When I was young, both my parents died after having strokes, my father after several strokes. Between their deaths, someone I knew had a child of eight who suffered a stroke. Virtually nothing was done for my parents except to leave them to die in relative comfort. The little girl spent some time in hospital but was left partially paralysed, perhaps because it was a long time before what had happened to her was recognised and there was then no effective treatment. That was 40 years ago, and things have changed. Good care is now taken in hospitals and attention given to a parent’s psychological and emotional needs. There is recognition of the shock parents suffer when they learn of what has happened to their child.

The Evelina London Children’s Hospital, to which the noble Baroness, Lady Wheeler, and the noble Lord, Lord Patel, referred, is part of the Guy’s and St Thomas’ NHS Foundation Trust. It was founded in 1869 by Ferdinand de Rothschild, in memory of his English wife Evelina, who had died in childbirth. The hospital was restored and reopened in 2005 with 140 beds. At Evelina, the need of children to have their parents with them and the perhaps greater need of parents to be with their children is recognised, and there is no restriction on children and their parents being together. Parents can stay with their child at any time, and there is a pull-out bed next to the child’s bed.

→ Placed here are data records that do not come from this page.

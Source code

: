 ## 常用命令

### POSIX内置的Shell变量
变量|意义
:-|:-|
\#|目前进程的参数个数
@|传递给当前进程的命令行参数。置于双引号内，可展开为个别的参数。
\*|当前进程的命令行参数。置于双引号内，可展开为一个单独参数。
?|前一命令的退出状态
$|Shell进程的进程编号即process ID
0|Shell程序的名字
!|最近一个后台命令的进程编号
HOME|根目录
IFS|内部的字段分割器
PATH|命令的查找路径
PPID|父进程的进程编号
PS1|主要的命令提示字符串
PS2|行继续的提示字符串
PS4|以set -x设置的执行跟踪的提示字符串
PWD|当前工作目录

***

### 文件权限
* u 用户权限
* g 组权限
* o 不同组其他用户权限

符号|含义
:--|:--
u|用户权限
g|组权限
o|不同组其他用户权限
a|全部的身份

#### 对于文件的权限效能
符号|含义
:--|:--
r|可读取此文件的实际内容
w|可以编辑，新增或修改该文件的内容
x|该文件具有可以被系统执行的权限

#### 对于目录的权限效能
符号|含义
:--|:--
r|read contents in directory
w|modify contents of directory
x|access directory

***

Evelina collaborates with the Stroke Association in its Child Stroke Project. This provides tailored information for children, young people and families who are affected by stroke and offers emotional support in adjusting to the impact of stroke, while Scope runs a parenting befriending scheme called Face 2 Face. The Stroke Association has a helpline and provides support services across the country to help those affected by stroke to recover their lives.

Even more than the distress and anxiety caused to adults with stroke, childhood stroke brings fear and bewilderment to the parents of such children and it is they who need help and comfort. Apart from Scope’s Face 2 Face, the Stroke Association is now building a community of people who care about stroke and want to see people make the best recoveries. Emotional support is as crucial for recovery as physical rehabilitation, and stroke survivors’ emotional well-being should be a key part of their health and social care plans. Carers should be recognised as “partners in care” and included in the stroke survivor’s ongoing journey towards recovery. This must be especially true of stroke sufferers in childhood.

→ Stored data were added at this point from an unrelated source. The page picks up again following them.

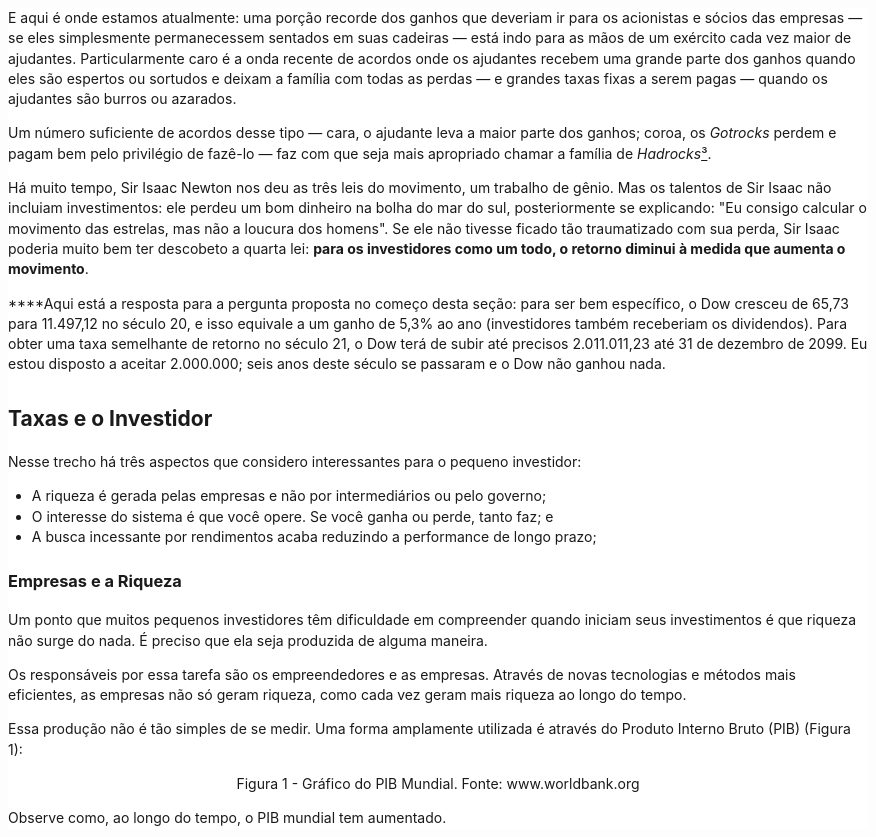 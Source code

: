 E aqui é onde estamos atualmente: uma porção recorde dos ganhos que deveriam ir para os acionistas e sócios das empresas — se eles simplesmente permanecessem sentados em suas cadeiras — está indo para as mãos de um exército cada vez maior de ajudantes. Particularmente caro é a onda recente de acordos onde os ajudantes recebem uma grande parte dos ganhos quando eles são espertos ou sortudos e deixam a família com todas as perdas — e grandes taxas fixas a serem pagas — quando os ajudantes são burros ou azarados.

Um número suficiente de acordos desse tipo — cara, o ajudante leva a maior parte dos ganhos; coroa, os *Gotrocks* perdem e pagam bem pelo privilégio de fazê-lo — faz com que seja mais apropriado chamar a família de *Hadrocks*[³](#3).

Há muito tempo, Sir Isaac Newton nos deu as três leis do movimento, um trabalho de gênio. Mas os talentos de Sir Isaac não incluiam investimentos: ele perdeu um bom dinheiro na bolha do mar do sul, posteriormente se explicando: "Eu consigo calcular o movimento das estrelas, mas não a loucura dos homens". Se ele não tivesse ficado tão traumatizado com sua perda, Sir Isaac poderia muito bem ter descobeto a quarta lei: **para os investidores como um todo, o retorno diminui à medida que aumenta o movimento**.


****Aqui está a resposta para a pergunta proposta no começo desta seção: para ser bem específico, o Dow cresceu de 65,73 para 11.497,12 no século 20, e isso equivale a um ganho de 5,3% ao ano (investidores também receberiam os dividendos). Para obter uma taxa semelhante de retorno no século 21, o Dow terá de subir até precisos 2.011.011,23 até 31 de dezembro de 2099. Eu estou disposto a aceitar 2.000.000; seis anos deste século se passaram e o Dow não ganhou nada.


## Taxas e o Investidor

Nesse trecho há três aspectos que considero interessantes para o pequeno investidor:

- A riqueza é gerada pelas empresas e não por intermediários ou pelo governo;
- O interesse do sistema é que você opere. Se você ganha ou perde, tanto faz; e
- A busca incessante por rendimentos acaba reduzindo a performance de longo prazo;

### Empresas e a Riqueza

Um ponto que muitos pequenos investidores têm dificuldade em compreender quando iniciam seus investimentos é que riqueza não surge do nada. É preciso que ela seja produzida de alguma maneira.

Os responsáveis por essa tarefa são os empreendedores e as empresas. Através de novas tecnologias e métodos mais eficientes, as empresas não só geram riqueza, como cada vez geram mais riqueza ao longo do tempo.

Essa produção não é tão simples de se medir. Uma forma amplamente utilizada é através do Produto Interno Bruto (PIB) (Figura 1):

<div class="iframe-container">
<iframe src="https://data.worldbank.org/share/widget?indicators=NY.GDP.MKTP.CD" frameBorder='0' scrolling="no" ></iframe>
</div>


<p class="legenda" style="text-align:center;">Figura 1 - Gráfico do PIB Mundial. Fonte: www.worldbank.org</p>

Observe como, ao longo do tempo, o PIB mundial tem aumentado.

Investment needs to be increased in the provision of clinical psychologists, who should ideally be part of the multidisciplinary stroke team, both in hospital and in the community. Children and younger stroke survivors need ongoing support from diagnosis, through peer support groups and the transition to adult services, and this must include treatment of the emotional and psychological impact of stroke on children and their families. Specialist counselling is needed as children and their carers require individual attention specific to their needs.

The Stroke Association is asking health and social care providers to share their experience and successes. If such people are particularly proud of their service or the work they are doing to help people affected by stroke, they should get in touch with the Stroke Association’s campaigns website to share what they have discovered and achieved with others. Does the Minister agree that the passing on of such experience would be immensely beneficial to carers and parents of stroke-affected children, who can often feel isolated and forgotten?